From Danish developer Lovable Hat Cult, the indie game is ostensibly about a little circle on a side-scrolling journey. In actuality, it’s an exploration of relationships and self-discovery.
You see, the circle has intense feelings of longing. They’re not even a circle at all, but a Pac-Man-esque little character who’s looking for their missing piece. Aren’t we all?
“If I were just perfectly round I could roll smoother,” they claim. And so, the circle journeys to find the perfect piece to make them complete.
What follows is a series of platforming levels across idyllic pastures, snowy fields and dark caverns. Along the journey, the circle meets potential partners, each of whom put a new spin on gameplay: a seed allows the circle to cling to vertical surfaces; a balloon allows them to float; and later they meet a character who’s obsessed with speed.
Mechanically it’s all simple stuff that’s mostly controlled with a single button to jump. That’s matched by the minimalist presentation of abstract visuals and moody electronic music that are neutral enough for anyone to sympathise with, regardless of gender or sexuality.
Yet it’s what the shapes represent that really hits you in the feels. The lonely circle is seeking another to (literally) overcome obstacles, but soon learns that being a pair isn’t always easy. The seed wants to stay put to grow where the circle wants to experience life, while the balloon sings ABBA and desires independence.
There’s even a needy snail who longs for a relationship but whose eagerness pushes people away.
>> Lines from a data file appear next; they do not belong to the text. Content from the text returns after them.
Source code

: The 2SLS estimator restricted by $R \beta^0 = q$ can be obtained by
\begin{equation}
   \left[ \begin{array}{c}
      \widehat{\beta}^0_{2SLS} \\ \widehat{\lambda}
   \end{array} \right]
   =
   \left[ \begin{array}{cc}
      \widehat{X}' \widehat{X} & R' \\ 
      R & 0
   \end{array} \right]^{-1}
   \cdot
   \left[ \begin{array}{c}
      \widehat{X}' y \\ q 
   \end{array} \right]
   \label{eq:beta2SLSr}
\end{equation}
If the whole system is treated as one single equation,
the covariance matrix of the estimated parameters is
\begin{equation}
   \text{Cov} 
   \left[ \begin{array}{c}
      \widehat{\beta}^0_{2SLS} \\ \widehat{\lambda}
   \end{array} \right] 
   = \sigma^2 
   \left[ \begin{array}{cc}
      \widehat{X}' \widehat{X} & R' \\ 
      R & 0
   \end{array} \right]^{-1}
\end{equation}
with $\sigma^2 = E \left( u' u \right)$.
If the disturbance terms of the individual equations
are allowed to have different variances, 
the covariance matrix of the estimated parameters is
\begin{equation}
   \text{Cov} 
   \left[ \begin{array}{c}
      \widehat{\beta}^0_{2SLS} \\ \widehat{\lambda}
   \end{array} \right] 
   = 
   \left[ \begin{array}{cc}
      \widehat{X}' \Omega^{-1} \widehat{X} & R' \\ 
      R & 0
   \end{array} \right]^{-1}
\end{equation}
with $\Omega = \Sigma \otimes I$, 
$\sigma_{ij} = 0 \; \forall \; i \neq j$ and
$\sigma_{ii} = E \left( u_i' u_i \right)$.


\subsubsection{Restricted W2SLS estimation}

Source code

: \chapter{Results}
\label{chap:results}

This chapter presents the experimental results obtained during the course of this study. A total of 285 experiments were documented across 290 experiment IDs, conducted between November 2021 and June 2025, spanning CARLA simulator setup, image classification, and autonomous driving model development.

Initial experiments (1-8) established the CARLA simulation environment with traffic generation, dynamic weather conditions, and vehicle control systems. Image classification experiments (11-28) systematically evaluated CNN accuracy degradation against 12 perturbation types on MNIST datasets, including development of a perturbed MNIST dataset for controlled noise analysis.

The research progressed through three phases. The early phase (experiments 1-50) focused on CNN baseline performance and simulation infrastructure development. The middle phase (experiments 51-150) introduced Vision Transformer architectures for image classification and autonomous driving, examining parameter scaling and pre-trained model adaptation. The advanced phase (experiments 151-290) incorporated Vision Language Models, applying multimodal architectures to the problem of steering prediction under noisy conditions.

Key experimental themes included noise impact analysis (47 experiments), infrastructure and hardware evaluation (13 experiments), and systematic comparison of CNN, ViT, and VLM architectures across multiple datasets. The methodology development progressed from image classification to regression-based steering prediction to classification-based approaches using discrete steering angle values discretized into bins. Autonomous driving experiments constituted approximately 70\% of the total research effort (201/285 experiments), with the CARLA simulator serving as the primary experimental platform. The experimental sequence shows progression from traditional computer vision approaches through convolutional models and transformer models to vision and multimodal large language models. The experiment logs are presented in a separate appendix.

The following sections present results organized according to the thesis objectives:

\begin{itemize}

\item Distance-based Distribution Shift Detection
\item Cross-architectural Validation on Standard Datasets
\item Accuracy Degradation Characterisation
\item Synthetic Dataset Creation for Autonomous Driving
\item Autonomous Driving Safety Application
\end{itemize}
Over the course of the journey, the circle experiences cycles of loneliness and pleasure that leads them to battle their inner demons in a crisis of existential angst. It goes to some dark places, touching on suicide and depression in a way that’s surprisingly thought-provoking. It contemplates not only self-identity, but the struggles of supporting another and the impact this can have on a relationship.
It’s all very philosophical but the circle never buckles under the weight of such heavy topics. As a platformer, there are some frustrating momentum puzzles that impact the pacing and the controls can feel awkward – especially with a partner. If anything, though, those frustrations are all part of the experience, when we think we’ve found the perfect match but they’re actually pulling in the opposite direction.
It’s also a game about slowing down and enjoying the simple moments in life, which is ironic for a short game you can easily race through in a couple of hours. Yet Journey of the Broken Circle is as touching as it is fleeting, with emotional depth that anyone of any sexuality can relate to.
All that emotion from a simple shape.